In [None]:
import jax
import flax.linen as nn
import tensorflow as tf
import tensorflow_datasets as tfds
import matplotlib.pyplot as plt
import numpy as np
import jax.numpy as jnp
from functools import partial
from typing import Sequence
import random
import time

# Rapid intro to supervised learning with neural nets II: using JAX

This notebook gives a rapid introduction to supervised learning with neural networks. The example is based on [Chapter 1 of Nielsen's online book "Neural Networks and Deep Learning"](http://neuralnetworksanddeeplearning.com/chap1.html) and it guides you to set up the neural network training using the [JAX](https://www.github.com/google/jax) and [Flax](https://github.com/google/flax) libraries.

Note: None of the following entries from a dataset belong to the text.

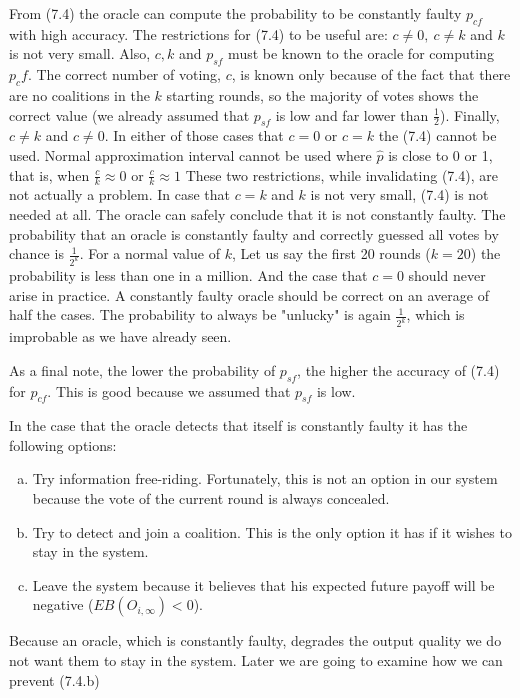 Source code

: \documentclass{article}
\begin{document}
\par From (7.4) the oracle can compute the probability to be constantly faulty $p_{cf}$ with high accuracy. The restrictions for (7.4) to be useful are: $c\neq0,~c\neq k$ and $k$ is not very small. Also,  $c,k$ and $p_{sf}$ must be known to the oracle for computing $p_cf$. The correct number of voting, $c$, is known only because of the fact that there are no coalitions in the $k$ starting rounds, so the majority of votes shows the correct value (we already assumed that $p_{sf}$ is low and far lower than $\frac{1}{2}$). Finally, $c\neq k$ and $c\neq0$. In either of those cases that $c=0$ or $c=k$ the (7.4) cannot be used. Normal approximation interval cannot be used where $\hat{p}$ is close to 0 or 1, that is, when $\frac{c}{k}\approx0$ or $\frac{c}{k}\approx1$ These two restrictions, while invalidating (7.4), are not actually a  problem. In case that $c=k$ and $k$ is not very small, (7.4) is not needed at all. The oracle can safely conclude that it is not constantly faulty. The probability that an oracle is constantly faulty and correctly guessed all votes by chance is $\frac{1}{2^k}$. For a normal value of $k$, Let us say the first 20 rounds ($k=20$) the probability is less than one in a million. And the case that $c=0$ should never arise in practice. A constantly faulty oracle should be correct on an average of half the cases. The probability to always be "unlucky" is again $\frac{1}{2^k}$, which is improbable as we have already seen.
\par As a final note, the lower the probability of $p_{sf}$, the higher the accuracy of (7.4) for $p_{cf}$. This is good because we assumed that $p_{sf}$ is low.
\par In the case that the oracle detects that itself is constantly faulty it has the following options:
\begin{enumerate}[(a)]
\item Try information free-riding. Fortunately, this is not an option in our system because the vote of the current round is always concealed.
\item Try to detect and join a coalition. This is the only option it has if it wishes to stay in the system.
\item Leave the system because it believes that his expected future payoff will be negative ($EB(O_{i,\infty})<0$).
\end{enumerate}
\par Because an oracle, which is constantly faulty, degrades the output quality we do not want them to stay in the system. Later we are going to examine how we can prevent (7.4.b)
\end{document}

For further reading I recommend also the review article ["A high-bias, low-variance introduction to Machine Learning for physicists"](https://arxiv.org/abs/1803.08823).

## A few words on JAX

[JAX](https://www.github.com/google/jax) is a Python library that provides useful functionality for machine learning applications (especially deep learning), namely automatic differentiation, just-in-time compilation, and vectorization. This is implemented in JAX through function transformations, i.e., functions that map functions to new functions.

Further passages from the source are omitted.